Task to complete - Go through the data below. List every line that holds the word "trip".

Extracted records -
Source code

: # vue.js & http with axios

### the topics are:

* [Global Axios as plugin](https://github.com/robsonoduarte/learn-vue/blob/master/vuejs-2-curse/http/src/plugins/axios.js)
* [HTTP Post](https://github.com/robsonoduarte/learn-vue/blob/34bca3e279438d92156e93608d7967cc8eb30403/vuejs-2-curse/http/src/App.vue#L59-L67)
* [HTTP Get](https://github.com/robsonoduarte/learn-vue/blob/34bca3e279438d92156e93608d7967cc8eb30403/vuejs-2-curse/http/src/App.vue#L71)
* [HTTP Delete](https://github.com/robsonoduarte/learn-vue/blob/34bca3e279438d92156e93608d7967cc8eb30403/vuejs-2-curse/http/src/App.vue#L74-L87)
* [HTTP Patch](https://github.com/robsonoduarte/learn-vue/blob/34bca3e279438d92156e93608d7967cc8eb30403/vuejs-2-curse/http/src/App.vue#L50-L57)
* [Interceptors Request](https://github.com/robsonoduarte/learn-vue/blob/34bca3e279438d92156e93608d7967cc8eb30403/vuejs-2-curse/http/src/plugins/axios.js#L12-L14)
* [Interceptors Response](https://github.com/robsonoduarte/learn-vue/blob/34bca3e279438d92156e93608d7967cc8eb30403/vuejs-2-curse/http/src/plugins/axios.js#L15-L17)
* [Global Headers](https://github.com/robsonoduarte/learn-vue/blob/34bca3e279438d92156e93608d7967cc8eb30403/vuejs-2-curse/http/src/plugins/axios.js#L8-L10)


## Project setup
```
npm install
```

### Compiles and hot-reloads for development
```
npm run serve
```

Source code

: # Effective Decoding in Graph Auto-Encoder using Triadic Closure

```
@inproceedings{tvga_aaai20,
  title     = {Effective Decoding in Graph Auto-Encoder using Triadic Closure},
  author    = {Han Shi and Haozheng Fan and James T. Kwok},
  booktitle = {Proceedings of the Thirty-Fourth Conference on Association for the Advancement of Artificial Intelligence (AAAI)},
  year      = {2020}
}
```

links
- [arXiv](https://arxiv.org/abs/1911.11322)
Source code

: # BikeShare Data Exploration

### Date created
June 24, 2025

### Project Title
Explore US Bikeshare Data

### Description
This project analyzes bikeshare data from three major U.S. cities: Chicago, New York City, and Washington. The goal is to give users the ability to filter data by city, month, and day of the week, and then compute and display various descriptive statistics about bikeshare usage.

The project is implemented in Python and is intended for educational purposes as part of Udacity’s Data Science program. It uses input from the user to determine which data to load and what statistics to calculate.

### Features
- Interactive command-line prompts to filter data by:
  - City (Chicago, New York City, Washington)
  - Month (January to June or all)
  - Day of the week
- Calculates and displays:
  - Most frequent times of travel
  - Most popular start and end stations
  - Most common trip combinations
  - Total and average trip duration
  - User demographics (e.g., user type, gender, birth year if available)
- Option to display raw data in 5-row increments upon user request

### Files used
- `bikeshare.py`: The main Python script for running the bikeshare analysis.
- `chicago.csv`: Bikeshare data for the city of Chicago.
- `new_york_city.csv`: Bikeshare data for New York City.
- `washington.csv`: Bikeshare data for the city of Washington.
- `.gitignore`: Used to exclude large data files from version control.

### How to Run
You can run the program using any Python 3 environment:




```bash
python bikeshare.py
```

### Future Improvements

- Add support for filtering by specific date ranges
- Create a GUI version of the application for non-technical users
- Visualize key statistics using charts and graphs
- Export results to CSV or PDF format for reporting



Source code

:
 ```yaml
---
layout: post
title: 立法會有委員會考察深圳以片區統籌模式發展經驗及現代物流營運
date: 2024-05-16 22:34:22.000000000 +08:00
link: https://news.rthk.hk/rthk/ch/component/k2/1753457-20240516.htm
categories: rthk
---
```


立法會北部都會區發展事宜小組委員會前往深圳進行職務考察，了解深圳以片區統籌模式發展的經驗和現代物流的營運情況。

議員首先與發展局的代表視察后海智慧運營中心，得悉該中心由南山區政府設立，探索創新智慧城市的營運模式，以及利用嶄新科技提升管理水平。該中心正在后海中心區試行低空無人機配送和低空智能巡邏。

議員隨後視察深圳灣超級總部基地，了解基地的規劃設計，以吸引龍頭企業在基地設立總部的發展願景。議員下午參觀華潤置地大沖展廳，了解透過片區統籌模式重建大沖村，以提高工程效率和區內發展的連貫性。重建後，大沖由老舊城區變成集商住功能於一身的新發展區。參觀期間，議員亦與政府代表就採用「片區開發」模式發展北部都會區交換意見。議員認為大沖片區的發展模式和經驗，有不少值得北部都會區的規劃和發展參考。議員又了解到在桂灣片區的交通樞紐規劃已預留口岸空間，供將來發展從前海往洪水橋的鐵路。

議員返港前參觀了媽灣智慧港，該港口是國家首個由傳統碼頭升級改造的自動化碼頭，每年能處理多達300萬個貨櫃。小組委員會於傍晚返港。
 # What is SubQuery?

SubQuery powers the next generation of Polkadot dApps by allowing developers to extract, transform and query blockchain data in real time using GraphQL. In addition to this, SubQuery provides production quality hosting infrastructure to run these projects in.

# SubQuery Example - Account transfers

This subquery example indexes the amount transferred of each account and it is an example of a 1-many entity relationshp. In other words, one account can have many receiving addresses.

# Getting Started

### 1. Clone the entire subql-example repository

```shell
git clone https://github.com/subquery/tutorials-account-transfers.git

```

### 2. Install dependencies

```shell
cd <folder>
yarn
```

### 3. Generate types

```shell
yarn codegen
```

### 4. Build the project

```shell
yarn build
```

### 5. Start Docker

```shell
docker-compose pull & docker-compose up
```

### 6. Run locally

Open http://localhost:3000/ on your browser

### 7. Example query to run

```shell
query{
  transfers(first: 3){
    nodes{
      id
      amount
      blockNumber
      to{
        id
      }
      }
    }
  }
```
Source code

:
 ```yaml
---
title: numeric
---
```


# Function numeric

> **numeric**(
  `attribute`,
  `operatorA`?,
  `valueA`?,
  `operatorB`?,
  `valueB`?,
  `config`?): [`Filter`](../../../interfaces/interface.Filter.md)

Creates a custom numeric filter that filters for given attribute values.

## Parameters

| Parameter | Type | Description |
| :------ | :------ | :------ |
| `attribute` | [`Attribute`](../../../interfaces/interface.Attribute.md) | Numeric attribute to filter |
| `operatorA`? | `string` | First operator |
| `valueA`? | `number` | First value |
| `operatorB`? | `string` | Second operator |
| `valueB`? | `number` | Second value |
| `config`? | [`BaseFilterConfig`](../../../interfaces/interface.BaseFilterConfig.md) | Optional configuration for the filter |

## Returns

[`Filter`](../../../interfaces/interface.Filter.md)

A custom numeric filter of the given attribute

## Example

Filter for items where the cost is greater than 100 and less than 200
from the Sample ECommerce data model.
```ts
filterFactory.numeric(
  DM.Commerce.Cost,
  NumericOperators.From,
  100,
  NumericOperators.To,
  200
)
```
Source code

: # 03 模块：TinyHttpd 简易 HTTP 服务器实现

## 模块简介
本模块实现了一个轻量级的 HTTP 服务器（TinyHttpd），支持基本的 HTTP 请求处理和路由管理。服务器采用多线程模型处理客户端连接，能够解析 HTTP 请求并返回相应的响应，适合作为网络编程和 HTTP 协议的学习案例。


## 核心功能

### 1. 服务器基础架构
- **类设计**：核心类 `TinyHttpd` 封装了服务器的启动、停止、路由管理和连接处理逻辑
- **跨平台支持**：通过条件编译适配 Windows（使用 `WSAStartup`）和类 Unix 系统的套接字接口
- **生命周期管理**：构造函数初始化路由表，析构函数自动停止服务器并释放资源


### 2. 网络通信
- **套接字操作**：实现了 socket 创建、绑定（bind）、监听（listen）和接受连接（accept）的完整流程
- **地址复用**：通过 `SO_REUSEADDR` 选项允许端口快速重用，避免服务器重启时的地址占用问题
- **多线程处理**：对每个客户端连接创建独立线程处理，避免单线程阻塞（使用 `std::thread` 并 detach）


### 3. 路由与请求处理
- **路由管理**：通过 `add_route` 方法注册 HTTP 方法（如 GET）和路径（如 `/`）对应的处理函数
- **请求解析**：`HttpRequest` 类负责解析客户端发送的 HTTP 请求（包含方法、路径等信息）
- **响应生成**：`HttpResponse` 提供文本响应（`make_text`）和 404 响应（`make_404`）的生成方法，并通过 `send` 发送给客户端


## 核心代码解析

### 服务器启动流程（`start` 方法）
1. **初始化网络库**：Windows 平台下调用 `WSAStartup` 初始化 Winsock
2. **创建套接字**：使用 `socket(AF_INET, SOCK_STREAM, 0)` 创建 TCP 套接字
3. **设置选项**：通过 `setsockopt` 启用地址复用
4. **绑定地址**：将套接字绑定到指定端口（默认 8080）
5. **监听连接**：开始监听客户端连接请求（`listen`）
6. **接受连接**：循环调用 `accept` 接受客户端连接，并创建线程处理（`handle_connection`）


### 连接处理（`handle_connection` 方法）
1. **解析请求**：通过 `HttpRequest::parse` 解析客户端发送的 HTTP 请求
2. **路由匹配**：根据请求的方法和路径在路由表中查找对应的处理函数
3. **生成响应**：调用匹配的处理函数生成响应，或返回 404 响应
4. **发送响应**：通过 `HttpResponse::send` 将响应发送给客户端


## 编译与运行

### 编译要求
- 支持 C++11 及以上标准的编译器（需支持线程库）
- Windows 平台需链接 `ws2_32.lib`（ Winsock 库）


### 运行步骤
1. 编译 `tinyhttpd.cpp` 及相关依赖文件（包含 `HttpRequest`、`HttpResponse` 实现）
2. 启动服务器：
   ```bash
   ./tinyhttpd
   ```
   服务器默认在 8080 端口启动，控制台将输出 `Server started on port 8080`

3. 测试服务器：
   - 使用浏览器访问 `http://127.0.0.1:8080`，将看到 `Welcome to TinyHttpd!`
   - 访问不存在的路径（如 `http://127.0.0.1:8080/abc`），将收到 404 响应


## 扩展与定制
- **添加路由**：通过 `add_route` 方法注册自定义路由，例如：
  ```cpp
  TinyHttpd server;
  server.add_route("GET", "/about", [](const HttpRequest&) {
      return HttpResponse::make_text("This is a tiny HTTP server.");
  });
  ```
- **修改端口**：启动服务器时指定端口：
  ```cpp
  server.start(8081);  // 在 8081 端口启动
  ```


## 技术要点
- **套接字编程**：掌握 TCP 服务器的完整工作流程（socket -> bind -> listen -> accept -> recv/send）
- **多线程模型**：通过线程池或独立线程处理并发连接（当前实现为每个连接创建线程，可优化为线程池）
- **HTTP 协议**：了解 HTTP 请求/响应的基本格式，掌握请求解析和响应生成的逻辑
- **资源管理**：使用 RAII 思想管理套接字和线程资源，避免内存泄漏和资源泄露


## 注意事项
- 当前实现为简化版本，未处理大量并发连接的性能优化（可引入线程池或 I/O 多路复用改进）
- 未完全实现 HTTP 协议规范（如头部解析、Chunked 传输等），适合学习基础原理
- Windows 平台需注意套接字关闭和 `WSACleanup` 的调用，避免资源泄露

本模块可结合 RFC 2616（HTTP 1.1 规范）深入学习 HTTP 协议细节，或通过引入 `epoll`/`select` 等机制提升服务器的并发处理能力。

The answer -
  - Most common trip combinations
  - Total and average trip duration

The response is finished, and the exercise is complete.